This isn’t really a bubble. They’re grinding out these capabilities and learning what people are trying to do with these models. As they learn what people want to do, you can create data to train the models to get better at increasingly hard tasks rather than things that are just not covered. That’s an important distinction.
Solving new math proofs and open-ended math questions that have been standing for 50 years is extremely hard. Meanwhile, simple things like making zero mistakes on transforming a table from decimal notation to fraction notation and getting it right — if you gave it an 8-by-8 table with a bunch of decimals and tried to do that, it would probably mess up one of them. Stuff like that we’re going to be able to get working. That’s not that hard.
There are probably examples where it could succeed 10% of the time and then go to 100%. Mostly I see AI capabilities expanding outward, and there’s still so much overhang in capability that it’s going to drive enormous value. But I’m generally playing down this AI software singularity that seems more religious than pragmatic.
Jordan Schneider: Those were all assertions. Let’s see a little bit of evidence, Nathan.

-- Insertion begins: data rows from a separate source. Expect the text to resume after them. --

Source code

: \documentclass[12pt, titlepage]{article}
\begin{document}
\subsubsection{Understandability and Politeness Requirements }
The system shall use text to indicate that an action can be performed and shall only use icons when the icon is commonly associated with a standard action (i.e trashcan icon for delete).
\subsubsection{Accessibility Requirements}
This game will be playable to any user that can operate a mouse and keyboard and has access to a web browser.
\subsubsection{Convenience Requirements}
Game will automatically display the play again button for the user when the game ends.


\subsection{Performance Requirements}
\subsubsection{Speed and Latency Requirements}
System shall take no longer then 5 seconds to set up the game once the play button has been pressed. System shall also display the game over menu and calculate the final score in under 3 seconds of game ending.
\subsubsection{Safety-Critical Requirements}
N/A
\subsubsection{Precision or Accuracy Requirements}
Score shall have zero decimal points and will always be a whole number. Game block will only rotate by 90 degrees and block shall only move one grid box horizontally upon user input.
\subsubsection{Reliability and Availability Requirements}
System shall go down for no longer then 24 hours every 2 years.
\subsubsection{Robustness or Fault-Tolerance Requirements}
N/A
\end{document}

Nathan Lambert: Both sides are looking for evidence for something that’s hard to test. The evidence on the side for “not happening” is actually that it hasn’t happened already, and compute scaling is getting increasingly expensive.
If you look at what the reasoning models were, the real major unlock was that the models now use inference time compute. That’s a step function that has happened. It’s not at the top of the sigmoid, but it’s a shift that could jump a whole bunch of capabilities because we went from using a few tokens to tens of thousands of tokens on every question. We were spending a thousand times the compute at inference. That works, and we’ll continue to be able to fine-tune that. But we don’t know when the next step change comes.
What reinforcement learning is now battling is similar to what pre-training faced a few years ago. You have GPT-3, and then — I don’t know if o3 looks like this — but o3 is probably more like GPT-4. It’s a 10x improvement and a huge step, but GPT-5 doesn’t exist yet in terms of pre-training. You take a lot of progress really fast, and then it’s a slow grind.
There are a lot of dirty things that AI researchers have to do that we haven’t seen proof that AI models can handle. Obviously you can spend more on compute and get more out of AI models — that’s not particularly clever.
Mostly why these aren’t evidence-based discussions is that you and I state different assumptions than the AI 2027 authors would state, and those are really what you have to debate. It’s the assumption of how AI progress is being made and whether algorithmic improvements can translate directly into 2x or 4x or 100x gains.
Jordan Schneider: The other thing is, even though you’re not completely on their trajectory, this stuff is still crazy. All of these Jennifer Lawrence-type things that I’ve been freaking out about over the past 10 minutes are 100% baked in — they already exist and are just waiting to be productized a little bit. That’ll happen in six months, right?
Regardless of whether or not we get flying cars, we are in for a very wild ride. Setting aside the economic impact, just from an interpersonal, day-to-day experience alone, having these things be in our lives much more than they have been.
Nathan Lambert: There’s that side we covered in your personal examples, but also technology companies’ abilities to execute are going to be very honed. It’s obvious that AI companies are trying to do this for AI, but all of these software products where you could scale software much more easily — it’s just way easier to make technology that’s good for the tech industry.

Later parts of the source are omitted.